TRY IT: If a line of the records holds the word "MacAdmins", copy it out.

Collection entries:
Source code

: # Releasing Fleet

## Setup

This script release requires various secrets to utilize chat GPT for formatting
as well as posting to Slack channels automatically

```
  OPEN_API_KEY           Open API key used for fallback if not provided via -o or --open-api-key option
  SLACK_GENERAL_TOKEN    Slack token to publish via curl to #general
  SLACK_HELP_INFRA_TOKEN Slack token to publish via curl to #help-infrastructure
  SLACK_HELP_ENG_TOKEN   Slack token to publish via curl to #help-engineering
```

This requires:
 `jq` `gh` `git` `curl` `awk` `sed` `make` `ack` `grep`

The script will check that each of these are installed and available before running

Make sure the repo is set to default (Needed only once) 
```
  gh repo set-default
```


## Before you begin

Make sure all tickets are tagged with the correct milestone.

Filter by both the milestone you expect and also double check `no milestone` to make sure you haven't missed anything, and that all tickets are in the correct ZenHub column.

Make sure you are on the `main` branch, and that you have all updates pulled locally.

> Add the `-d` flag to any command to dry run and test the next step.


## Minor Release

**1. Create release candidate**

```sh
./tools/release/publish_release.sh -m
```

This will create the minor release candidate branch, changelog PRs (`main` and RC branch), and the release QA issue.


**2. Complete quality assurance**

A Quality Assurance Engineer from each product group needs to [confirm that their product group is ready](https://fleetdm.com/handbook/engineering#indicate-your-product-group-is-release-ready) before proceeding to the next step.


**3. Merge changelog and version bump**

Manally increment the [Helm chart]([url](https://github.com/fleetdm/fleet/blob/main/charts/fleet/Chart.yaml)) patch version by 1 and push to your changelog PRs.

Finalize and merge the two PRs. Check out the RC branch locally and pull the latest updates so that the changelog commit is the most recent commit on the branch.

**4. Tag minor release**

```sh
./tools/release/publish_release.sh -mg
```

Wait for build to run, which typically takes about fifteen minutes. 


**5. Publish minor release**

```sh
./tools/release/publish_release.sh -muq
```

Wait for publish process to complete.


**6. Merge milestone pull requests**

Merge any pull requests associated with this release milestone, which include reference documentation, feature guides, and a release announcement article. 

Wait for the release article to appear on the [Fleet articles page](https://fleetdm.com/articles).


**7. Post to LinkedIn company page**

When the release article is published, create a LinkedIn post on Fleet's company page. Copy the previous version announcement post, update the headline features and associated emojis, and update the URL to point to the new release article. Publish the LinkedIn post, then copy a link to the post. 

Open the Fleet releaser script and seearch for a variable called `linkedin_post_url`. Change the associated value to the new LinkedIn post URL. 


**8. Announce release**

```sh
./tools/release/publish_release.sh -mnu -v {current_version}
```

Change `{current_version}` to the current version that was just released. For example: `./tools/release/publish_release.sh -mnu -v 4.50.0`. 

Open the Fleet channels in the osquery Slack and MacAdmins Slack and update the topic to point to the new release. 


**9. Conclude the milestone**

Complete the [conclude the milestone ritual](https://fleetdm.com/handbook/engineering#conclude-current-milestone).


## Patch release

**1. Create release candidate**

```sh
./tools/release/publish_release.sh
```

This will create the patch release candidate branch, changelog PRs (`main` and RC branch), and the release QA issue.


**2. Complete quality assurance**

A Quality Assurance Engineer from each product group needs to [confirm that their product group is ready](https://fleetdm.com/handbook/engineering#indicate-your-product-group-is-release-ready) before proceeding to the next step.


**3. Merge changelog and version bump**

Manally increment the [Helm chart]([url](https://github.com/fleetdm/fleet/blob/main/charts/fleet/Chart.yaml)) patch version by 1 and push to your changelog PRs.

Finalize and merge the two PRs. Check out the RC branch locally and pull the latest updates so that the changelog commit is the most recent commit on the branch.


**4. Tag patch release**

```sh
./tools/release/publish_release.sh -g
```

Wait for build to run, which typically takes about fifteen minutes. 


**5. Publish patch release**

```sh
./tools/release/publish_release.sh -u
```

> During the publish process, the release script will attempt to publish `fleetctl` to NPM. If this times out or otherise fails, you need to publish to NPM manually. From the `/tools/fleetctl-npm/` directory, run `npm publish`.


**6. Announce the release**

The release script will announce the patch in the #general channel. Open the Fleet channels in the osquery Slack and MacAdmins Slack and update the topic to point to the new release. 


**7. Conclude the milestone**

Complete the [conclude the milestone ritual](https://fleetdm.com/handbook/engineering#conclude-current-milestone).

TASK ANSWER:
Open the Fleet channels in the osquery Slack and MacAdmins Slack and update the topic to point to the new release. 
The release script will announce the patch in the #general channel. Open the Fleet channels in the osquery Slack and MacAdmins Slack and update the topic to point to the new release. 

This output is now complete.